■ **WHAT YOU HAVE TO DO**:
Exactly as written, print the lines from the top of the listing through the line containing "- A Birdseye"; include no pictures.

+++ TASK INPUT +++

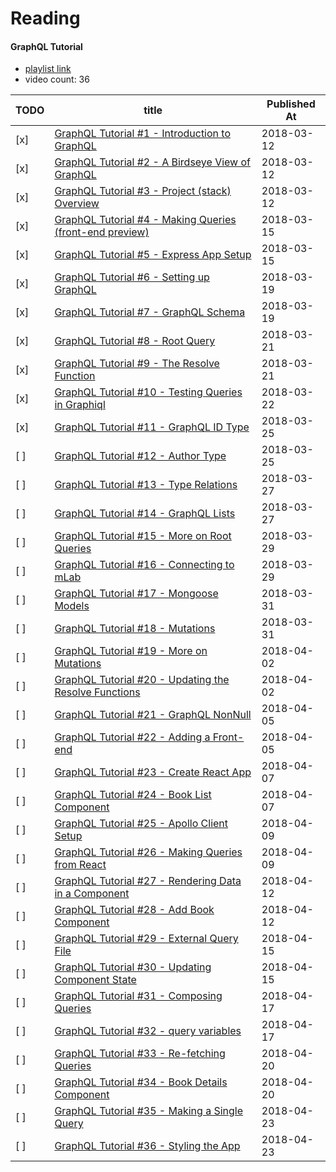 # Reading

#### GraphQL Tutorial 

* [playlist link](https://www.youtube.com/playlist?list=PL4cUxeGkcC9iK6Qhn-QLcXCXPQUov1U7f) 
* video count: 36 

| TODO | title                                                                                                   | Published At |
| ---- | ------------------------------------------------------------------------------------------------------- | ------------ |
| [x]  | [GraphQL Tutorial #1 - Introduction to GraphQL](https://www.youtube.com/watch?v=Y0lDGjwRYKw)            | 2018-03-12   |
| [x]  | [GraphQL Tutorial #2 - A Birdseye View of GraphQL](https://www.youtube.com/watch?v=bUD6ERbcXrQ)         | 2018-03-12   |
| [x]  | [GraphQL Tutorial #3 - Project (stack) Overview](https://www.youtube.com/watch?v=g3IBx2RFl38)           | 2018-03-12   |
| [x]  | [GraphQL Tutorial #4 - Making Queries (front-end preview)](https://www.youtube.com/watch?v=bX2e4FILf78) | 2018-03-15   |
| [x]  | [GraphQL Tutorial #5 - Express App Setup](https://www.youtube.com/watch?v=ZOHIZXRfvVY)                  | 2018-03-15   |
| [x]  | [GraphQL Tutorial #6 - Setting up GraphQL](https://www.youtube.com/watch?v=pH02J0U5OBI)                 | 2018-03-19   |
| [x]  | [GraphQL Tutorial #7 - GraphQL Schema](https://www.youtube.com/watch?v=A8vtRvz-lK0)                     | 2018-03-19   |
| [x]  | [GraphQL Tutorial #8 - Root Query](https://www.youtube.com/watch?v=ALqNbTik44o)                         | 2018-03-21   |
| [x]  | [GraphQL Tutorial #9 - The Resolve Function](https://www.youtube.com/watch?v=NWod5SFW13s)               | 2018-03-21   |
| [x]  | [GraphQL Tutorial #10 - Testing Queries in Graphiql](https://www.youtube.com/watch?v=5RGEODLhjhY)       | 2018-03-22   |
| [x]  | [GraphQL Tutorial #11 - GraphQL ID Type](https://www.youtube.com/watch?v=TkT2aLtX2tc)                   | 2018-03-25   |
| [ ]  | [GraphQL Tutorial #12 - Author Type](https://www.youtube.com/watch?v=Pe1MgqWFyYE)                       | 2018-03-25   |
| [ ]  | [GraphQL Tutorial #13 - Type Relations](https://www.youtube.com/watch?v=-aQ_Io9m1GQ)                    | 2018-03-27   |
| [ ]  | [GraphQL Tutorial #14 - GraphQL Lists](https://www.youtube.com/watch?v=jflhB57loAU)                     | 2018-03-27   |
| [ ]  | [GraphQL Tutorial #15 - More on Root Queries](https://www.youtube.com/watch?v=hjctbVNve-A)              | 2018-03-29   |
| [ ]  | [GraphQL Tutorial #16 - Connecting to mLab](https://www.youtube.com/watch?v=3NdgP6AVYYs)                | 2018-03-29   |
| [ ]  | [GraphQL Tutorial #17 - Mongoose Models](https://www.youtube.com/watch?v=sRVPlCCzkww)                   | 2018-03-31   |
| [ ]  | [GraphQL Tutorial #18 - Mutations](https://www.youtube.com/watch?v=DU77lbBPfBI)                         | 2018-03-31   |
| [ ]  | [GraphQL Tutorial #19 - More on Mutations](https://www.youtube.com/watch?v=H8oRezNak2s)                 | 2018-04-02   |
| [ ]  | [GraphQL Tutorial #20 - Updating the Resolve Functions](https://www.youtube.com/watch?v=5Tir_Mp8ccA)    | 2018-04-02   |
| [ ]  | [GraphQL Tutorial #21 - GraphQL NonNull](https://www.youtube.com/watch?v=qU9RiJ_9y_c)                   | 2018-04-05   |
| [ ]  | [GraphQL Tutorial #22 - Adding a Front-end](https://www.youtube.com/watch?v=-IiHDLXipaI)                | 2018-04-05   |
| [ ]  | [GraphQL Tutorial #23 - Create React App](https://www.youtube.com/watch?v=TRK_e3FV2IM)                  | 2018-04-07   |
| [ ]  | [GraphQL Tutorial #24 - Book List Component](https://www.youtube.com/watch?v=eEwk7in5uIc)               | 2018-04-07   |
| [ ]  | [GraphQL Tutorial #25 - Apollo Client Setup](https://www.youtube.com/watch?v=8Pyr82Qbjow)               | 2018-04-09   |
| [ ]  | [GraphQL Tutorial #26 - Making Queries from React](https://www.youtube.com/watch?v=uyrUI1tgayk)         | 2018-04-09   |
| [ ]  | [GraphQL Tutorial #27 - Rendering Data in a Component](https://www.youtube.com/watch?v=0ew4inhopNM)     | 2018-04-12   |
| [ ]  | [GraphQL Tutorial #28 - Add Book Component](https://www.youtube.com/watch?v=M2SWd03Nz44)                | 2018-04-12   |
| [ ]  | [GraphQL Tutorial #29 - External Query File](https://www.youtube.com/watch?v=Lx1nxFe1c_Q)               | 2018-04-15   |
| [ ]  | [GraphQL Tutorial #30 - Updating Component State](https://www.youtube.com/watch?v=HWR9nIIgDbg)          | 2018-04-15   |
| [ ]  | [GraphQL Tutorial #31 - Composing Queries](https://www.youtube.com/watch?v=rHw0_A4SJxo)                 | 2018-04-17   |
| [ ]  | [GraphQL Tutorial #32 - query variables](https://www.youtube.com/watch?v=Rvx1HLMK1-U)                   | 2018-04-17   |
| [ ]  | [GraphQL Tutorial #33 - Re-fetching Queries](https://www.youtube.com/watch?v=07uyIZMqgJM)               | 2018-04-20   |
| [ ]  | [GraphQL Tutorial #34 - Book Details Component](https://www.youtube.com/watch?v=PLZNt5Ov36I)            | 2018-04-20   |
| [ ]  | [GraphQL Tutorial #35 - Making a Single Query](https://www.youtube.com/watch?v=v-7a9N-mXkU)             | 2018-04-23   |
| [ ]  | [GraphQL Tutorial #36 - Styling the App](https://www.youtube.com/watch?v=i_wvap3eiRY)                   | 2018-04-23   |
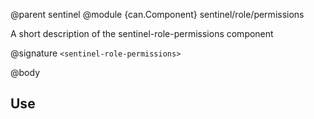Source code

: @parent sentinel
@module {can.Component} sentinel/role/permissions <sentinel-role-permissions>

A short description of the sentinel-role-permissions component

@signature `<sentinel-role-permissions>`

@body

## Use

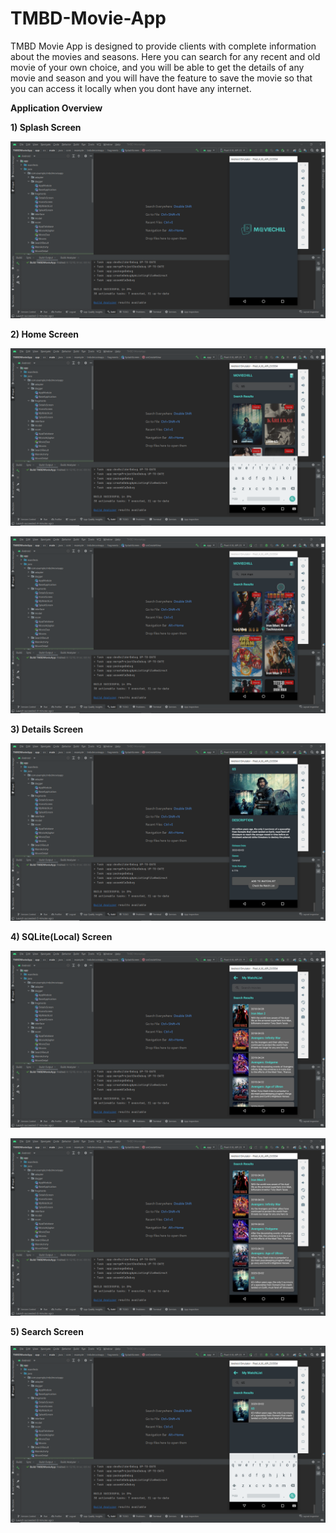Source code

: # TMBD-Movie-App

TMBD Movie App is designed to provide clients with complete information about the movies and seasons. Here you can search for any recent and old movie of your own choice, and you will be able to get the details of any movie and season and you will have the feature to save the movie so that you can access it locally when you dont have any internet.

<b>Application Overview</b>

<b>1) Splash Screen</b>

![Splash Screen](img/splash.png)

<b>2) Home Screen</b>

![Home Screen](img/home1.png)

![Home Screen](img/home2.png)

<b>3) Details Screen</b>

![Detail Screen](img/detail.png)

<b>4) SQLite(Local) Screen</b>

![Local Screen](img/local2.png)

![Local Screen](img/local.png)

<b>5) Search Screen</b>

![Search Screen](img/search.png)
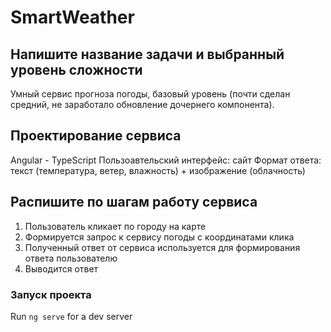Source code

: # SmartWeather

## Напишите название задачи и выбранный уровень сложности

Умный сервис прогноза погоды, базовый уровень (почти сделан средний, не заработало обновление дочернего компонента).

## Проектирование сервиса

Angular - TypeScript
Пользоавтельский интерфейс: сайт
Формат ответа: текст (температура, ветер, влажность) + изображение (облачность)

## Распишите по шагам работу сервиса

1. Пользователь кликает по городу на карте
2. Формируется запрос к сервису погоды с координатами клика
3. Полученный ответ от сервиса используется для формирования ответа пользователю
4. Выводится ответ

### Запуск проекта

Run `ng serve` for a dev server

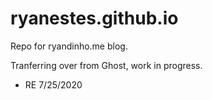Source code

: # ryanestes.github.io
Repo for ryandinho.me blog.

Tranferring over from Ghost, work in progress.

- RE 7/25/2020
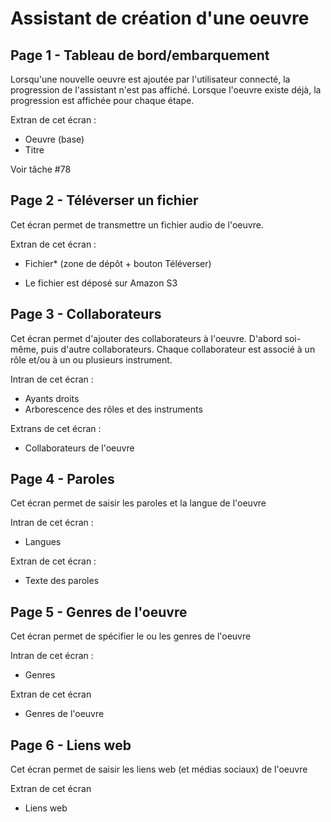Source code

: # Assistant de création d'une oeuvre

## Page 1 - Tableau de bord/embarquement

Lorsqu'une nouvelle oeuvre est ajoutée par l'utilisateur connecté, la progression de l'assistant n'est pas affiché.
Lorsque l'oeuvre existe déjà, la progression est affichée pour chaque étape.

Extran de cet écran :

 - Oeuvre (base)
 - Titre

Voir tâche #78

## Page 2 - Téléverser un fichier

Cet écran permet de transmettre un fichier audio de l'oeuvre.

Extran de cet écran :

 - Fichier* (zone de dépôt + bouton Téléverser)
 * Le fichier est déposé sur Amazon S3

 ## Page 3 - Collaborateurs

Cet écran permet d'ajouter des collaborateurs à l'oeuvre. D'abord soi-même, puis d'autre collaborateurs.
Chaque collaborateur est associé à un rôle et/ou à un ou plusieurs instrument.

Intran de cet écran :

 - Ayants droits
 - Arborescence des rôles et des instruments

Extrans de cet écran :

 - Collaborateurs de l'oeuvre

 ## Page 4 - Paroles

 Cet écran permet de saisir les paroles et la langue de l'oeuvre

 Intran de cet écran :

  - Langues

 Extran de cet écran :

  - Texte des paroles

## Page 5 - Genres de l'oeuvre

Cet écran permet de spécifier le ou les genres de l'oeuvre

Intran de cet écran :

 - Genres

Extran de cet écran

 - Genres de l'oeuvre

## Page 6 - Liens web

Cet écran permet de saisir les liens web (et médias sociaux) de l'oeuvre

Extran de cet écran

 - Liens web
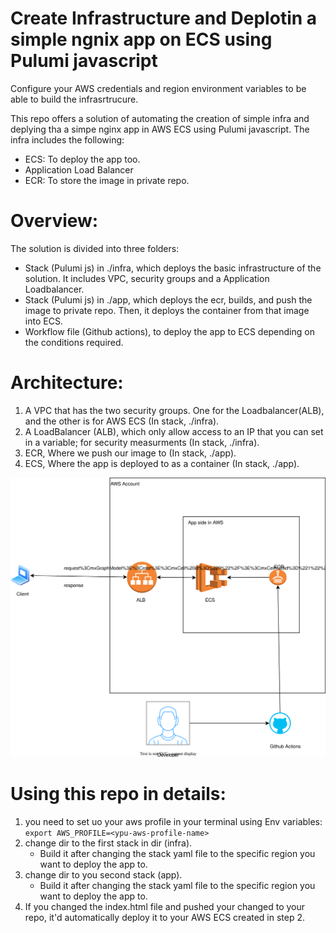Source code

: # Create Infrastructure and Deplotin a simple ngnix app on ECS using Pulumi javascript
Configure your AWS credentials and region environment variables to be able to build the infrasrtrucure.

This repo offers a solution of automating the creation of simple infra and deplying tha a simpe nginx app in AWS ECS using Pulumi javascript. The infra includes the following:
-  ECS: To deploy the app too.
-  Application Load Balancer
-  ECR: To store the image in private repo.
  
# Overview:
The solution is divided into three folders:
- Stack (Pulumi js) in ./infra, which deploys the basic infrastructure of the solution. It includes VPC, security groups and a Application Loadbalancer.
- Stack (Pulumi js) in ./app, which deploys the ecr, builds, and push the image to private repo. Then, it deploys the container from that image into ECS.
- Workflow file (Github actions), to deploy the app to ECS depending on the conditions required.

# Architecture:
1. A VPC that has the two security groups. One for the Loadbalancer(ALB), and the other is for AWS ECS (In stack, ./infra).
2. A LoadBalancer (ALB), which only allow access to an IP that you can set in a variable; for security measurments (In stack, ./infra).
3. ECR, Where we push our image to (In stack, ./app).
4. ECS, Where the app is deployed to as a container (In stack, ./app).

![Image](arch.svg)

# Using this repo in details:
1. you need to set uo your aws profile in your terminal using Env variables:
   `export AWS_PROFILE=<ypu-aws-profile-name>`
2. change dir to the first stack in dir (infra). 
   - Build it after changing the stack yaml file to the specific region you want to deploy the app to.
3. change dir to you second stack (app). 
   - Build it after changing the stack yaml file to the specific region you want to deploy the app to.
4. If you changed the index.html file and pushed your changed to your repo, it'd automatically deploy it to your AWS ECS created in step 2.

+++

■ **SOLUTION TO THE PROBLEM**:
 # Reading

#### GraphQL Tutorial 

* [playlist link](https://www.youtube.com/playlist?list=PL4cUxeGkcC9iK6Qhn-QLcXCXPQUov1U7f) 
* video count: 36 

| TODO | title                                                                                                   | Published At |
| ---- | ------------------------------------------------------------------------------------------------------- | ------------ |
| [x]  | [GraphQL Tutorial #1 - Introduction to GraphQL](https://www.youtube.com/watch?v=Y0lDGjwRYKw)            | 2018-03-12   |
| [x]  | [GraphQL Tutorial #2 - A Birdseye View of GraphQL](https://www.youtube.com/watch?v=bUD6ERbcXrQ)         | 2018-03-12   |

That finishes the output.